The adjective Dismal was originally a noun, and comes to English from the Latin dies mali ("evil days") by way of the Old French dis mal. Until the 1400's, there were still noted on many calendars some days which were deemed unlucky. The OED tells us:

The dies mali were Jan. 1, 25; Feb. 4, 26; March 1, 28; April 10, 20; May 3, 25; June 10, 16; July 13, 22; Aug. 1, 30; Sept. 3, 21; Oct. 3, 22; Nov. 5, 28; Dec. 7, 22. They are said to have been called ‘Egyptian days’ because first discovered or computed by Egyptian astrologers; though some mediæval writers connected them with the plagues of ancient Egypt...

By extension the noun "dismal" was used to describe anyone or anything that smacked of evil, the Devil, death, gloom, or ill fortune.

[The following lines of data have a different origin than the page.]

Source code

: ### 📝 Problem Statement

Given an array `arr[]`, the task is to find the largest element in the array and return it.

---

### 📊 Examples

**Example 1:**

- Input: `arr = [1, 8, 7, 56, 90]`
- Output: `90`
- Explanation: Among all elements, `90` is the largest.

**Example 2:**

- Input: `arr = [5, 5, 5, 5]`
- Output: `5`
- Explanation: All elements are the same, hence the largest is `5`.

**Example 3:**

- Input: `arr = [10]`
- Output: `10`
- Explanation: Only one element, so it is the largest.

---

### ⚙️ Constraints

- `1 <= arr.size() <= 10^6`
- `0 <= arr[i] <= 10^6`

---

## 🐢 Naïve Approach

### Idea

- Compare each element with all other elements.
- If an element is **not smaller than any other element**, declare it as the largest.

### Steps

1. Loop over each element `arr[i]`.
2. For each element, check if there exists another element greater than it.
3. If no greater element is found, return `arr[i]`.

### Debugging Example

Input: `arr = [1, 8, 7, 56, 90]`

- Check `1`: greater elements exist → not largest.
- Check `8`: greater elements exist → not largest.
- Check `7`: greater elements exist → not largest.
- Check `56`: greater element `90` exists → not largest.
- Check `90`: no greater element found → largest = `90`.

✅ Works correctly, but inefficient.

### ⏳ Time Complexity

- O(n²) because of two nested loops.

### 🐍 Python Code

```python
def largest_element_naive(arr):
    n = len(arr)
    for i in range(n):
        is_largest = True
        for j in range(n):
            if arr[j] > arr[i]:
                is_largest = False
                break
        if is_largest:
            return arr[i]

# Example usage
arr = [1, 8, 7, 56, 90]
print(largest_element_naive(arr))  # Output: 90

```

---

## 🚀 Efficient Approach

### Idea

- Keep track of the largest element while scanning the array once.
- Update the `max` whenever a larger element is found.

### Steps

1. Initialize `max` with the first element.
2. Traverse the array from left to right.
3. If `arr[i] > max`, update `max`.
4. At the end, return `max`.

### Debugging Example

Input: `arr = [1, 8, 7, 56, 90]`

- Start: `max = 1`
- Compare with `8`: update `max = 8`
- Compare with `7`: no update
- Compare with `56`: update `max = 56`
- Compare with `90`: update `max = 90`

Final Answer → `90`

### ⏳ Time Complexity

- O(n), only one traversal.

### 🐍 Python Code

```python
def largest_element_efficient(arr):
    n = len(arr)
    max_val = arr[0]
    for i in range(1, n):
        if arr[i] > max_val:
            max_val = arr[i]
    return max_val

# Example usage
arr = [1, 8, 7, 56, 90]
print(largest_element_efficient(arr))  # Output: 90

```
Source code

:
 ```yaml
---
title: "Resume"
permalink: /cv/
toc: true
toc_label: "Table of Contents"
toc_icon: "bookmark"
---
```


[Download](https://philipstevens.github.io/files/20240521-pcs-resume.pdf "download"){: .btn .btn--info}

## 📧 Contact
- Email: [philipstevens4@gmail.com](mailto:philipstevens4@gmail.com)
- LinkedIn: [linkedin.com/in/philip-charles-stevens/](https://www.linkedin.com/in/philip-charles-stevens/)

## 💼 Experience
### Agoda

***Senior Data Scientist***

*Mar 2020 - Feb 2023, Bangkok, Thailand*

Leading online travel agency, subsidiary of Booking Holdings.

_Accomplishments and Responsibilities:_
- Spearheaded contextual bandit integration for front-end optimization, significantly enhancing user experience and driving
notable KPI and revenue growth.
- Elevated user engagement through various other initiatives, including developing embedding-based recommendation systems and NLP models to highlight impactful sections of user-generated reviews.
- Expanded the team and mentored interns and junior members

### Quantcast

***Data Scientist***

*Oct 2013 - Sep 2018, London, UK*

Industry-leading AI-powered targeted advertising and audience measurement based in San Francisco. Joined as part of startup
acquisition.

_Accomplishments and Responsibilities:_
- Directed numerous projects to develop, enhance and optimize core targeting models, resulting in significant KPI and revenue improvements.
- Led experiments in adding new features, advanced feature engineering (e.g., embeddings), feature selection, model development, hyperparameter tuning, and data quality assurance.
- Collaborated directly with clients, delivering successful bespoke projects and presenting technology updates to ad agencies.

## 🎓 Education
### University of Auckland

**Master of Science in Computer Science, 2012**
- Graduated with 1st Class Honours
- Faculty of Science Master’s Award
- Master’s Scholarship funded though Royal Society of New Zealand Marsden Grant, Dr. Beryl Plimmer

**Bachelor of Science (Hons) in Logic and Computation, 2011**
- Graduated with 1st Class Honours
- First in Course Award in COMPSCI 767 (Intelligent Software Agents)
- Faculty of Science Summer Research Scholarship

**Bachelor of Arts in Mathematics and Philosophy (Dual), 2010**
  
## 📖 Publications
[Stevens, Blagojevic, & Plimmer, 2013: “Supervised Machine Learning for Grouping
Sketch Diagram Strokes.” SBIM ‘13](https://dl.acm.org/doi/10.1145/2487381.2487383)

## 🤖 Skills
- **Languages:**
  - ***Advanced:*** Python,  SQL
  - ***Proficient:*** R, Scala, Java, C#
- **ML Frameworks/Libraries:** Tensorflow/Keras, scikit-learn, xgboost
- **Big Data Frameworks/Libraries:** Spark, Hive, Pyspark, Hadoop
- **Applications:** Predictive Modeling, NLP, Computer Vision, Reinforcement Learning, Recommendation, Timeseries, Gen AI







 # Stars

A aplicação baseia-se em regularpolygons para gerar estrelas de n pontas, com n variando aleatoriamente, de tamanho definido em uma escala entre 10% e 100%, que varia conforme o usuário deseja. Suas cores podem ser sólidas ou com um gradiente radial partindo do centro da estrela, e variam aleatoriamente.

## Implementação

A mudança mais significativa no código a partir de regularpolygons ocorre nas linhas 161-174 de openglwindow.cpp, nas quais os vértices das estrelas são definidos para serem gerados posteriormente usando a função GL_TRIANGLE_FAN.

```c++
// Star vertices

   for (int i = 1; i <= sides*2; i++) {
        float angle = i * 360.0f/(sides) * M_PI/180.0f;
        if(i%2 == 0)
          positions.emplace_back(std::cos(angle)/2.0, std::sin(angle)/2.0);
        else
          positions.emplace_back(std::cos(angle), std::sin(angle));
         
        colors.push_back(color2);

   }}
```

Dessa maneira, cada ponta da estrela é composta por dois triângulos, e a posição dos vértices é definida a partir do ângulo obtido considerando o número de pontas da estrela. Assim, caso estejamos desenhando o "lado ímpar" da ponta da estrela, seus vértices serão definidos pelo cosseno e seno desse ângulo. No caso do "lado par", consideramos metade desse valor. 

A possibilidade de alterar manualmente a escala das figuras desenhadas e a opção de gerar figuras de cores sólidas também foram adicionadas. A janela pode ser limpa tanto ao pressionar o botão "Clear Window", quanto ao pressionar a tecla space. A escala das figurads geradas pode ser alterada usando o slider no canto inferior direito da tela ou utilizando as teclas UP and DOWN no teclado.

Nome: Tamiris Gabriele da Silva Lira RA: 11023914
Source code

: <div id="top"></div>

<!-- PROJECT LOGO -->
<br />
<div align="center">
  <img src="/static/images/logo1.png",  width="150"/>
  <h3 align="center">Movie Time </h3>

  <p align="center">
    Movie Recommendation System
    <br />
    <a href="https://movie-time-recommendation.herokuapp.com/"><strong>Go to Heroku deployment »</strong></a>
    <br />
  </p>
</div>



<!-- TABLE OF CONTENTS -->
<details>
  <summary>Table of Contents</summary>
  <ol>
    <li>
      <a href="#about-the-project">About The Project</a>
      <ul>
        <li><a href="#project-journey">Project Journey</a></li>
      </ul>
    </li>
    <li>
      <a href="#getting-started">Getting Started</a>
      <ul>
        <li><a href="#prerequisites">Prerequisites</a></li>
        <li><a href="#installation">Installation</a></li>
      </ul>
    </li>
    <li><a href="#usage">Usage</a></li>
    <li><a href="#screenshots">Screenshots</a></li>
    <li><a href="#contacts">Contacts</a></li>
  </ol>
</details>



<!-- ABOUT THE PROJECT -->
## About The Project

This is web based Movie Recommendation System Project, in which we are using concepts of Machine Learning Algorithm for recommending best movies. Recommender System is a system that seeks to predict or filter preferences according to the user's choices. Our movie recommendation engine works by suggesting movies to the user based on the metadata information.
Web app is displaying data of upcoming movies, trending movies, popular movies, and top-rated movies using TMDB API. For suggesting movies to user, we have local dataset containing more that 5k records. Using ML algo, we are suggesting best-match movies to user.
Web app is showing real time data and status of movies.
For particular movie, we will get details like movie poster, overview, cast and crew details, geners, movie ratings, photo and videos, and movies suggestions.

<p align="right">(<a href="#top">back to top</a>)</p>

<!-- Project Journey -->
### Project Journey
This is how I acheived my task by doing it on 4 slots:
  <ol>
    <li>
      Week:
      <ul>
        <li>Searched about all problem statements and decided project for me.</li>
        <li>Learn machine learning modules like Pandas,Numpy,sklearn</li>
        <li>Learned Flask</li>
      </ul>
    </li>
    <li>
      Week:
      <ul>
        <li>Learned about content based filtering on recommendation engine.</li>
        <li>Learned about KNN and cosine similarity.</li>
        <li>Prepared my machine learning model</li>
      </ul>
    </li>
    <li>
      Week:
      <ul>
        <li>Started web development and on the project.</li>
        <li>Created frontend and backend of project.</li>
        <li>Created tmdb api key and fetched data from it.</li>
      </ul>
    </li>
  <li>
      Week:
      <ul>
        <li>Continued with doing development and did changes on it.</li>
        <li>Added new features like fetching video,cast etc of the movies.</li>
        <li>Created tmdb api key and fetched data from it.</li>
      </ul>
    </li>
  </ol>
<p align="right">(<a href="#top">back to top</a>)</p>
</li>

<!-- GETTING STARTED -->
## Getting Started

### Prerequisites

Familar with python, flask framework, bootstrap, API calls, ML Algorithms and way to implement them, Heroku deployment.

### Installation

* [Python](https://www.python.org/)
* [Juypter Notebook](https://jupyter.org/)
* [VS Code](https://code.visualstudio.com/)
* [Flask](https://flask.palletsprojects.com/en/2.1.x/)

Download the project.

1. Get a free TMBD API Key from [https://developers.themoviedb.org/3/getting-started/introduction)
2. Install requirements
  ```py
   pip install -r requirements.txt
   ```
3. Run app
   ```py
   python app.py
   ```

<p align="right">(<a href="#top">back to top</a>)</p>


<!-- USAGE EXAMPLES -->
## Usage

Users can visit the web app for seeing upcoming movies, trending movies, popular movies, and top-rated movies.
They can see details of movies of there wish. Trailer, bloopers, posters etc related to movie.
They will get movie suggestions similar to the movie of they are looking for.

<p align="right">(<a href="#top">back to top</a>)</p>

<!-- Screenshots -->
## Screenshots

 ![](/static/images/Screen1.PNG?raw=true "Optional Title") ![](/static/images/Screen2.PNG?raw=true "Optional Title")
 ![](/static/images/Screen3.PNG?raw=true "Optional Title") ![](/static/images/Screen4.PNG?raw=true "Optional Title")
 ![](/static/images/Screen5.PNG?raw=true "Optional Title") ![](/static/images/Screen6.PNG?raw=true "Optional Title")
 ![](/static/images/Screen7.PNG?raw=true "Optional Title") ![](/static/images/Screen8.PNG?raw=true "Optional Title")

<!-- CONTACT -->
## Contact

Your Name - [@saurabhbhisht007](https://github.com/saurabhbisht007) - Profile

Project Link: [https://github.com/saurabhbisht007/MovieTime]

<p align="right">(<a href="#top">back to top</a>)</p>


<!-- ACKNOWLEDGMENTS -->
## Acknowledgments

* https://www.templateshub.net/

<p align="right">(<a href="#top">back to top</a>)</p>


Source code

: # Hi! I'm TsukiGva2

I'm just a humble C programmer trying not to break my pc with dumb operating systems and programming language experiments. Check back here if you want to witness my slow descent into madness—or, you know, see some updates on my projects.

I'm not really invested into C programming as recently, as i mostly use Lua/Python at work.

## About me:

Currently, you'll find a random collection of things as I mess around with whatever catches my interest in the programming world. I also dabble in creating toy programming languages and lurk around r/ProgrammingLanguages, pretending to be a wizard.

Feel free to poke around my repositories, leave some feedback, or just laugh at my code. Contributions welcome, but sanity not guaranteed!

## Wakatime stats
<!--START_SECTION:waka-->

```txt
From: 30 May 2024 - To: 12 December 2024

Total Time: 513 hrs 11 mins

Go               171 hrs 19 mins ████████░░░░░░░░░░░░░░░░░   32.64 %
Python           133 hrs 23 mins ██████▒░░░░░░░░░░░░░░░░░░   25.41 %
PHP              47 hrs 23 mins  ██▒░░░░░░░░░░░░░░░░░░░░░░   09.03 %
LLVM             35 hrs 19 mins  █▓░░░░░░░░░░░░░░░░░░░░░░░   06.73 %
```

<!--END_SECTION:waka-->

By 1621, it was a familiar adjective, and Robert Burton writes in the abstract to his Anatomy of Melancholy:

Doleful outcries, and fearful sights,
My sad and dismal soul affrights

It was still used attributively and as a noun in the 18th century; President John Adams of the United States wrote to his wife in 1774:

"Their mutual reproaches, their declamations..their triumphs and defiances, their dismals and prophecies, are all delusion."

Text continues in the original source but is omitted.